Tweet tokenizer: ["Don't", 'take', 'crytocurrency', 'advice', 'from', 'people', 'on', 'twitter', '😊', '😂']


#### 6. MWET tokenizer
    NLTK’s multi-word expression tokenizer (MWETokenizer) provides a function add_mwe() that allows the user to enter multiple word expressions before using the tokenizer on the text. More simply, it can merge multi-word expressions into single tokens.

In [81]:
text = "Hope is the only thing stronger than fear! Hunger games #HOPE"
tokenizer = MWETokenizer()
print(f'MWET: {tokenizer.tokenize(text)}')

MWET: ['H', 'o', 'p', 'e', ' ', 'i', 's', ' ', 't', 'h', 'e', ' ', 'o', 'n', 'l', 'y', ' ', 't', 'h', 'i', 'n', 'g', ' ', 's', 't', 'r', 'o', 'n', 'g', 'e', 'r', ' ', 't', 'h', 'a', 'n', ' ', 'f', 'e', 'a', 'r', '!', ' ', 'H', 'u', 'n', 'g', 'e', 'r', ' ', 'g', 'a', 'm', 'e', 's', ' ', '#', 'H', 'O', 'P', 'E']


In [82]:
print(f'MWET: {tokenizer.tokenize(word_tokenize(text))}')

MWET: ['Hope', 'is', 'the', 'only', 'thing', 'stronger', 'than', 'fear', '!', 'Hunger', 'games', '#', 'HOPE']


In [83]:
tokenizer.add_mwe(('Hunger','games'))
print(f'MWET: {tokenizer.tokenize(word_tokenize(text))}')

MWET: ['Hope', 'is', 'the', 'only', 'thing', 'stronger', 'than', 'fear', '!', 'Hunger_games', '#', 'HOPE']


### TextBlob Word Tokenize
    TextBlob is a Python library for processing textual data. It provides a consistent API for diving into common natural language processing (NLP) tasks such as part-of-speech tagging, noun phrase extraction, sentiment analysis, classification, translation, and more.
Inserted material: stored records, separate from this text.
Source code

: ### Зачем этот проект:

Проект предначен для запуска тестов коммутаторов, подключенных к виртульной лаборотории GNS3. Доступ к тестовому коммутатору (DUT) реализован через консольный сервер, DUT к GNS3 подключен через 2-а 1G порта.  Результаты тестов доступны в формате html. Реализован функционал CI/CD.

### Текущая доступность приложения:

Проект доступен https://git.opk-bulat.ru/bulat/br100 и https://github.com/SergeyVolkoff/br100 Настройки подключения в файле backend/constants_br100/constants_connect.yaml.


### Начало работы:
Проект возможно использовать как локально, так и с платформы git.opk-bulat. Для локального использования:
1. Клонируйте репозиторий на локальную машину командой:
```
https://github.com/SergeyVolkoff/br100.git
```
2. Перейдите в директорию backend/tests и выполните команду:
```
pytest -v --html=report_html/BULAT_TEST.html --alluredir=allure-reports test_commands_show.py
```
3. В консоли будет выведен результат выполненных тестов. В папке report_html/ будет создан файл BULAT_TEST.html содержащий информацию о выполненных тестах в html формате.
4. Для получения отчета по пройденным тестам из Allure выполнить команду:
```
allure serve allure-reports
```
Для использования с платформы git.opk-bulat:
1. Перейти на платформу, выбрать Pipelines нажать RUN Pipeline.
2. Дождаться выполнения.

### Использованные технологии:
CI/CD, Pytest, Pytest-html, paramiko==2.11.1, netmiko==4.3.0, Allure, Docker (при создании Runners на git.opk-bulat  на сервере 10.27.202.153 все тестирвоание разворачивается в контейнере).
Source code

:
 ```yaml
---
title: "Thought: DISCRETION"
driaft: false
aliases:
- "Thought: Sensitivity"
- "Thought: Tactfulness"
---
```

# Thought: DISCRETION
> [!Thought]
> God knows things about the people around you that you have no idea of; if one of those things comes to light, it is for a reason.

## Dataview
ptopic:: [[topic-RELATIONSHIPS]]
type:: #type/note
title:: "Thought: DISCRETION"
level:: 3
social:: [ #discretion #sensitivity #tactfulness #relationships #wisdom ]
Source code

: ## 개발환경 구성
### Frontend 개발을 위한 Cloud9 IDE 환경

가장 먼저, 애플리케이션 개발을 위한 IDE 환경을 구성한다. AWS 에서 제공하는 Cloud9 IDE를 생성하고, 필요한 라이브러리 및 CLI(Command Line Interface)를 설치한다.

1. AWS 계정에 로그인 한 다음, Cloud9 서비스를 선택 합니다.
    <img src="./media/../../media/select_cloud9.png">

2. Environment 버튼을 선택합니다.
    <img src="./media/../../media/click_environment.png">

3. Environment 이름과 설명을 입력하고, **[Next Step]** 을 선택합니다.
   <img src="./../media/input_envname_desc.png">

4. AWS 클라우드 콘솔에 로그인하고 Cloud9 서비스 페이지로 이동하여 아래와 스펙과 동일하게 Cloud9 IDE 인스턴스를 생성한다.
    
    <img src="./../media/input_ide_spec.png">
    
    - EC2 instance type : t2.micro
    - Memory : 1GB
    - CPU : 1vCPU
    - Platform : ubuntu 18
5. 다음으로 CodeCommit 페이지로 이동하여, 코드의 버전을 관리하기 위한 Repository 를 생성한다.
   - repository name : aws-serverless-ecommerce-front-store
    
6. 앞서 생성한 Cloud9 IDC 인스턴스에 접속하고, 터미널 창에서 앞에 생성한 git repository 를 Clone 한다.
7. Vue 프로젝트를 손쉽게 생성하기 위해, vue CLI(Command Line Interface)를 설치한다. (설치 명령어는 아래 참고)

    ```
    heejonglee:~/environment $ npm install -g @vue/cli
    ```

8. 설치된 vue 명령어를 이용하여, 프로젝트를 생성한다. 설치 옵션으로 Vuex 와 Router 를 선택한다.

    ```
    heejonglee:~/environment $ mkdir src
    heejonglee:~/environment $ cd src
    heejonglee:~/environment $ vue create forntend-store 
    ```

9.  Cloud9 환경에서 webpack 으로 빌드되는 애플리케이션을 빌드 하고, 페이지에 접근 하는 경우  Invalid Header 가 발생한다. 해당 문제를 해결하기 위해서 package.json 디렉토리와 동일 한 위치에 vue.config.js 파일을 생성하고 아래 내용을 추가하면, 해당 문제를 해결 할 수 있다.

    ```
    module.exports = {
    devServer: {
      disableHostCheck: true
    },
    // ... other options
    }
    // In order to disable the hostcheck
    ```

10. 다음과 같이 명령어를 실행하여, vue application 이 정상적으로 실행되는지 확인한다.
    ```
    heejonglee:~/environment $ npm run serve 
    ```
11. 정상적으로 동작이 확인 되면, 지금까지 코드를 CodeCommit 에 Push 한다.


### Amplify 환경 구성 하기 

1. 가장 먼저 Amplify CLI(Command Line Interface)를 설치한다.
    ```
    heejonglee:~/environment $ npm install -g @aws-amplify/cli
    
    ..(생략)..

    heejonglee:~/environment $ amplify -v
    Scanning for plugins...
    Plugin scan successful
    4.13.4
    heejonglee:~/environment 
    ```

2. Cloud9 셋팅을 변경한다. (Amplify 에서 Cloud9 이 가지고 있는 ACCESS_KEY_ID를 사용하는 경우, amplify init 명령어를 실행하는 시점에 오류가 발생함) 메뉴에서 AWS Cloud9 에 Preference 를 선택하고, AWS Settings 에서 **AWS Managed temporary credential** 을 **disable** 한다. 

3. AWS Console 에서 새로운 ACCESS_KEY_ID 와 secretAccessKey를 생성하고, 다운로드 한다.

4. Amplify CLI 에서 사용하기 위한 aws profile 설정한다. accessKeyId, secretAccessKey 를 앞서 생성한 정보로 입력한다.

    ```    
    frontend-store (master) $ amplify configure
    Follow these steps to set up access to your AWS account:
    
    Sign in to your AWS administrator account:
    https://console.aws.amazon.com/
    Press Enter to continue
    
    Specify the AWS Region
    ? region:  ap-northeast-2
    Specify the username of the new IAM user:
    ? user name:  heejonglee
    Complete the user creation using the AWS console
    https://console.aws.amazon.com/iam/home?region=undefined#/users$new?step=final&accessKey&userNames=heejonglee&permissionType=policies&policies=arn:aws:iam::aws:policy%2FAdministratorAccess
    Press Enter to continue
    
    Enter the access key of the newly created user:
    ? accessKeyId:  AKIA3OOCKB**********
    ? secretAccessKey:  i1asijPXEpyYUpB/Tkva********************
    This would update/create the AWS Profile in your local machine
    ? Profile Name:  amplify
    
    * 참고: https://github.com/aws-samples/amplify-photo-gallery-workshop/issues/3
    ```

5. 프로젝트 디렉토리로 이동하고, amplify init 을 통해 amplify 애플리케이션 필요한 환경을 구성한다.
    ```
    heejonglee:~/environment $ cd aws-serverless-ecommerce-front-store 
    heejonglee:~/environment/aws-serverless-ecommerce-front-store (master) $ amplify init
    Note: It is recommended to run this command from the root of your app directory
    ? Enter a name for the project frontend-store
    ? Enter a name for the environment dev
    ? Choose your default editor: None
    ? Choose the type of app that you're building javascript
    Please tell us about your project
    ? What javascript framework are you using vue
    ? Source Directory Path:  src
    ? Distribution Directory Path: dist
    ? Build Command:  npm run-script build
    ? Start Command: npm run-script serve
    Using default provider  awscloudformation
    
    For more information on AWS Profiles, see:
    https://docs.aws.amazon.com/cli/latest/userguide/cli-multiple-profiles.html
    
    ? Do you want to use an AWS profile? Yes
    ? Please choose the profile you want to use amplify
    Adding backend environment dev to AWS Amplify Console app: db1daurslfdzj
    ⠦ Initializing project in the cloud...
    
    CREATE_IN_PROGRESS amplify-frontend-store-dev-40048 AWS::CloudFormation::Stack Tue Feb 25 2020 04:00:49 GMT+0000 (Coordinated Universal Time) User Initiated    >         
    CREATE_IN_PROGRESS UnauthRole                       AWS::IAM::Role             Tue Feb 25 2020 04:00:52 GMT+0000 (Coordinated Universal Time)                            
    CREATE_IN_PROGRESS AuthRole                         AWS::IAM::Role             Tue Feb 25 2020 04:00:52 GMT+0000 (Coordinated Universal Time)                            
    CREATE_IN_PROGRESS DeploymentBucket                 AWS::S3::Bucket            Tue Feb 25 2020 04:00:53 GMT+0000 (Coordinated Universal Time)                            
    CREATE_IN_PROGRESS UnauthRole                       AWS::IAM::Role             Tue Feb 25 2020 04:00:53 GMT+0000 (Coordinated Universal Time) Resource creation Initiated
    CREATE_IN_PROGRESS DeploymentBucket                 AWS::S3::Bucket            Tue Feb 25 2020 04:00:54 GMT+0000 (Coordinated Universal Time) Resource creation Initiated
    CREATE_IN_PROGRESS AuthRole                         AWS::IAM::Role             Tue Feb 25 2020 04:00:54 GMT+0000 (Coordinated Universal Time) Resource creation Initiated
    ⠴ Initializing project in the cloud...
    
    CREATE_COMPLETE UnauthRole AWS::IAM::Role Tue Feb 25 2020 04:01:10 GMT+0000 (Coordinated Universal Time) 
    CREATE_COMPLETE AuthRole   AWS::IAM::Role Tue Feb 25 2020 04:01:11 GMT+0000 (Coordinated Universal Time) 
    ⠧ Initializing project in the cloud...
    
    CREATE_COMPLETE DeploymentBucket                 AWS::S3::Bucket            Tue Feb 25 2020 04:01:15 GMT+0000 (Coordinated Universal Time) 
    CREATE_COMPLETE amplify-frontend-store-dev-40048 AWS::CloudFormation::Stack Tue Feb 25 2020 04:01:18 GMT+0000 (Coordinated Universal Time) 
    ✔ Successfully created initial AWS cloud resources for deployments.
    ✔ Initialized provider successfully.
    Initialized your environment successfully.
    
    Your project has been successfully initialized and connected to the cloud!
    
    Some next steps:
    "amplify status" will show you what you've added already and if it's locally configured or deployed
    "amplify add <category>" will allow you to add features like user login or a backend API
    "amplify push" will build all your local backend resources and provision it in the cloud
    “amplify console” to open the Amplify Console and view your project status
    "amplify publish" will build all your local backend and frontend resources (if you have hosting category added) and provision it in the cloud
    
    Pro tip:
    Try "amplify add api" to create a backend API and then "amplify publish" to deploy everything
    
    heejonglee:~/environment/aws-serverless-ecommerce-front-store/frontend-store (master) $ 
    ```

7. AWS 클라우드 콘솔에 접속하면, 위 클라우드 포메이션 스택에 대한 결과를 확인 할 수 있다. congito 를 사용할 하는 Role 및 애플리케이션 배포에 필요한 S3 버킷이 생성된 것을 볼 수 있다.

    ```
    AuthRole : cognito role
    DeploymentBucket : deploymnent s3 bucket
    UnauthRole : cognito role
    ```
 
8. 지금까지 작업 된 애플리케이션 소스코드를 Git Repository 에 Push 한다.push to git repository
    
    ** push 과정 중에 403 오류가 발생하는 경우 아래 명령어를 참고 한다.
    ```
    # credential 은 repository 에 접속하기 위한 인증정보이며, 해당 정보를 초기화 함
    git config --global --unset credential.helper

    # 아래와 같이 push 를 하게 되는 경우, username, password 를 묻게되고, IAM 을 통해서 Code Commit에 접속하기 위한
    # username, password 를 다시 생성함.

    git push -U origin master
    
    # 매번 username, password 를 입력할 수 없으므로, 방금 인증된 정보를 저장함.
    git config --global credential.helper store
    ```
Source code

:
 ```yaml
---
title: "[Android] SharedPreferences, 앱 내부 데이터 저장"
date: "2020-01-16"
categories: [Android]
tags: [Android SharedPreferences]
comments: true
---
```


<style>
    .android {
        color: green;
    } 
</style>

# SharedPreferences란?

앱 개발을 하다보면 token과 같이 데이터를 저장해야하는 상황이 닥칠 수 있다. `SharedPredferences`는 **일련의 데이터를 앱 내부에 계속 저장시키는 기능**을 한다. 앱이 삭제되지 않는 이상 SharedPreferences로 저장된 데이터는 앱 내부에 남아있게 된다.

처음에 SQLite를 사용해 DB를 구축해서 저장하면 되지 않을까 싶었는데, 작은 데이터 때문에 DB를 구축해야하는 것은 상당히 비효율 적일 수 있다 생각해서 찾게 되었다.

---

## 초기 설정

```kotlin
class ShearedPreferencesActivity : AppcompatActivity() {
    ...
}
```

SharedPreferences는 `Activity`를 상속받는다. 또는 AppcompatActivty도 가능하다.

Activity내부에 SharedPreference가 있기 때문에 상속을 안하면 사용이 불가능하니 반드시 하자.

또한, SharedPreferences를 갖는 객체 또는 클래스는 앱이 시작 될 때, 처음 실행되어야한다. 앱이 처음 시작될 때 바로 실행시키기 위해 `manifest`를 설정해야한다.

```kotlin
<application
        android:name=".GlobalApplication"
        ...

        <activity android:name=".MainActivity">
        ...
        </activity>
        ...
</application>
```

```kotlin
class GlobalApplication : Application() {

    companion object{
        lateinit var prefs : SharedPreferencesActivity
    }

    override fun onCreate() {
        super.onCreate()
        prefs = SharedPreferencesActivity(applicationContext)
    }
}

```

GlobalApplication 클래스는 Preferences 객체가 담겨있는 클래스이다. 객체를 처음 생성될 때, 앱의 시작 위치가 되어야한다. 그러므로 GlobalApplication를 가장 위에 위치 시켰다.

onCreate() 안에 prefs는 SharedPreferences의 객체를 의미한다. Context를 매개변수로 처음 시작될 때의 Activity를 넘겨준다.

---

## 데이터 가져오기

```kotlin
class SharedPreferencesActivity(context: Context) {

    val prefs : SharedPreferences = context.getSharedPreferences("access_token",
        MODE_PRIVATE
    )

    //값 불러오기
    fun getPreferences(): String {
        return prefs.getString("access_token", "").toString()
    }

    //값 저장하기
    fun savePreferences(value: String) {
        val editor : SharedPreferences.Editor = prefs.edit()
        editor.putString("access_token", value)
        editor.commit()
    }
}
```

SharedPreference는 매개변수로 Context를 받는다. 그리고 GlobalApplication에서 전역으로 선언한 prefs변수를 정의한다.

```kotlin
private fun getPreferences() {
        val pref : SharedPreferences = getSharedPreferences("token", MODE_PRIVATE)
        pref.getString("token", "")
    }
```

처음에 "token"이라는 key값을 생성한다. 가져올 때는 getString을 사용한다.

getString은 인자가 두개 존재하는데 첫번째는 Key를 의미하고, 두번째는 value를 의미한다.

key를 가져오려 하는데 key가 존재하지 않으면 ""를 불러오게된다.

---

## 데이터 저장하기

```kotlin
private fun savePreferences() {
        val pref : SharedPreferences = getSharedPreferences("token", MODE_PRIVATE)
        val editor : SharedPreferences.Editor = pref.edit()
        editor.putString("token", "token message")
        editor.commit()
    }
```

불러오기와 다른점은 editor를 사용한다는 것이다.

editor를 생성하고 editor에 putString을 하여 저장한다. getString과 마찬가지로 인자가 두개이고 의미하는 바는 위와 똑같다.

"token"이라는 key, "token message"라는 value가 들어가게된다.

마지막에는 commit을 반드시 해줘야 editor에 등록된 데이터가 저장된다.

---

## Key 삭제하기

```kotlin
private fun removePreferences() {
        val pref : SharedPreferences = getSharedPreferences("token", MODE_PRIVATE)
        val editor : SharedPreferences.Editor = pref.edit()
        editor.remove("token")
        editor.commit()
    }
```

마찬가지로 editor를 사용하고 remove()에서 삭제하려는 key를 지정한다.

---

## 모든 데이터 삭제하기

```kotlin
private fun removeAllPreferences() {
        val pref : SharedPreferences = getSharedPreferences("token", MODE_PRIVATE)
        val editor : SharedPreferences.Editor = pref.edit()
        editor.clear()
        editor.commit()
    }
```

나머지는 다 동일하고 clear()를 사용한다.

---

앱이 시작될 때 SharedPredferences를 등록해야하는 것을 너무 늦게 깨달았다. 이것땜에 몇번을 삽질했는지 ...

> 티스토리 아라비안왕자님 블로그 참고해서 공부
Let’s start by installing TextBlob and the NLTK corpora:

    pip install -U textblob 
    python3 -m textblob.download_corpora
    
    In the code below, we perform word tokenization using TextBlob library:

In [84]:
!pip install -U textblob




In [85]:
!python -m textblob.download_corpora

[nltk_data] Downloading package brown to /home/jovyan/nltk_data...
[nltk_data]   Package brown is already up-to-date!
[nltk_data] Downloading package punkt to /home/jovyan/nltk_data...
[nltk_data]   Package punkt is already up-to-date!
[nltk_data] Downloading package wordnet to /home/jovyan/nltk_data...
[nltk_data]   Package wordnet is already up-to-date!
[nltk_data] Downloading package averaged_perceptron_tagger to
[nltk_data]     /home/jovyan/nltk_data...
[nltk_data]   Package averaged_perceptron_tagger is already up-to-
[nltk_data]       date!
[nltk_data] Downloading package conll2000 to /home/jovyan/nltk_data...
[nltk_data]   Package conll2000 is already up-to-date!
[nltk_data] Downloading package movie_reviews to
[nltk_data]     /home/jovyan/nltk_data...
[nltk_data]   Package movie_reviews is already up-to-date!
Finished.


In [86]:
from textblob import TextBlob
text = "But I am glad that you'll see me as I am. Above all, I wouldn't want people to think that I want to prove anything but I don't want."\

blob_object = TextBlob(text)

In [87]:
# Word Tokenization of the text
text_words = blob_object.words

# To see all tokens
print(text_words)
# To count no. of tokens
print(len(text_words))

['But', 'I', 'am', 'glad', 'that', 'you', "'ll", 'see', 'me', 'as', 'I', 'am', 'Above', 'all', 'I', 'would', "n't", 'want', 'people', 'to', 'think', 'that', 'I', 'want', 'to', 'prove', 'anything', 'but', 'I', 'do', "n't", 'want']
32


We could notice that the TextBlob tokenizer removes the punctuations. In addition, it has rules for English contractions.